***** STUDY MATERIAL *****

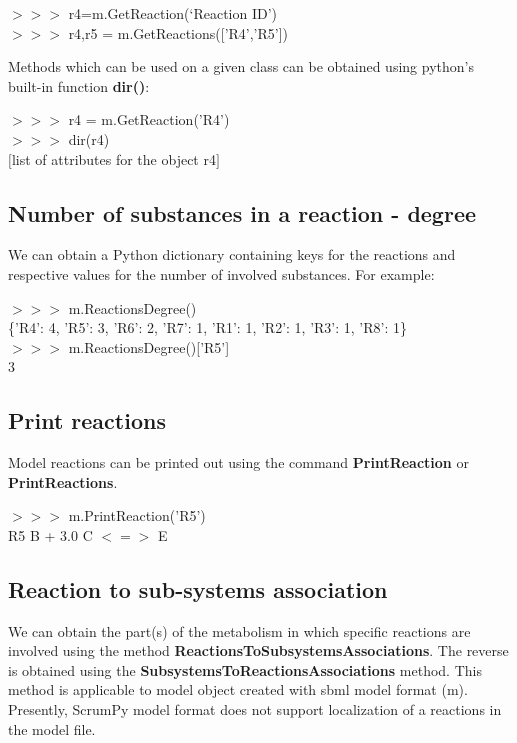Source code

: \begin{framed}
$>>>$ r4=m.GetReaction(`Reaction ID')\\
$>>>$ r4,r5 = m.GetReactions(['R4','R5'])
\end{framed}

Methods which can be used on a given class can be obtained using python's built-in function \textbf{dir()}:
\begin{framed}
$>>>$ r4 = m.GetReaction('R4')\\
$>>>$ dir(r4)\\
$[$list of attributes for the object r4$]$
\end{framed}


\subsection{Number of substances in a reaction - degree}

We can obtain a Python dictionary containing keys for the reactions and respective values for the number of involved substances. For example:

\begin{framed}
$>>>$ m.ReactionsDegree()\\
\{'R4': 4, 'R5': 3, 'R6': 2, 'R7': 1, 'R1': 1, 'R2': 1, 'R3': 1, 'R8': 1\}\\

$>>>$ m.ReactionsDegree()['R5']\\
3
\end{framed}


\subsection{Print reactions}
Model reactions can be printed out using the command \textbf{PrintReaction} or \textbf{PrintReactions}.

\begin{framed}
$>>>$ m.PrintReaction('R5')\\ 
R5 \space B + 3.0 C $<=>$ E
\end{framed}


\subsection{Reaction to sub-systems association}
We can obtain the part(s) of the metabolism in which specific reactions are involved using the method \textbf{ReactionsToSubsystemsAssociations}. The reverse is obtained using the \textbf{SubsystemsToReactionsAssociations} method. This method is applicable to model object created with sbml model format (m). Presently, ScrumPy model format does not support localization of a reactions in the model file.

*****

§ TRY IT
Write every entry out again exactly, dropping the pictures.

§ YOUR SOLUTION
Source code

: \begin{framed}
$>>>$ r4=m.GetReaction(`Reaction ID')\\
$>>>$ r4,r5 = m.GetReactions(['R4','R5'])
\end{framed}

Methods which can be used on a given class can be obtained using python's built-in function \textbf{dir()}:
\begin{framed}
$>>>$ r4 = m.GetReaction('R4')\\
$>>>$ dir(r4)\\
$[$list of attributes for the object r4$]$
\end{framed}


\subsection{Number of substances in a reaction - degree}

We can obtain a Python dictionary containing keys for the reactions and respective values for the number of involved substances. For example:

\begin{framed}
$>>>$ m.ReactionsDegree()\\
\{'R4': 4, 'R5': 3, 'R6': 2, 'R7': 1, 'R1': 1, 'R2': 1, 'R3': 1, 'R8': 1\}\\

$>>>$ m.ReactionsDegree()['R5']\\
3
\end{framed}


\subsection{Print reactions}
Model reactions can be printed out using the command \textbf{PrintReaction} or \textbf{PrintReactions}.

\begin{framed}
$>>>$ m.PrintReaction('R5')\\ 
R5 \space B + 3.0 C $<=>$ E
\end{framed}


\subsection{Reaction to sub-systems association}
We can obtain the part(s) of the metabolism in which specific reactions are involved using the method \textbf{ReactionsToSubsystemsAssociations}. The reverse is obtained using the \textbf{SubsystemsToReactionsAssociations} method. This method is applicable to model object created with sbml model format (m). Presently, ScrumPy model format does not support localization of a reactions in the model file.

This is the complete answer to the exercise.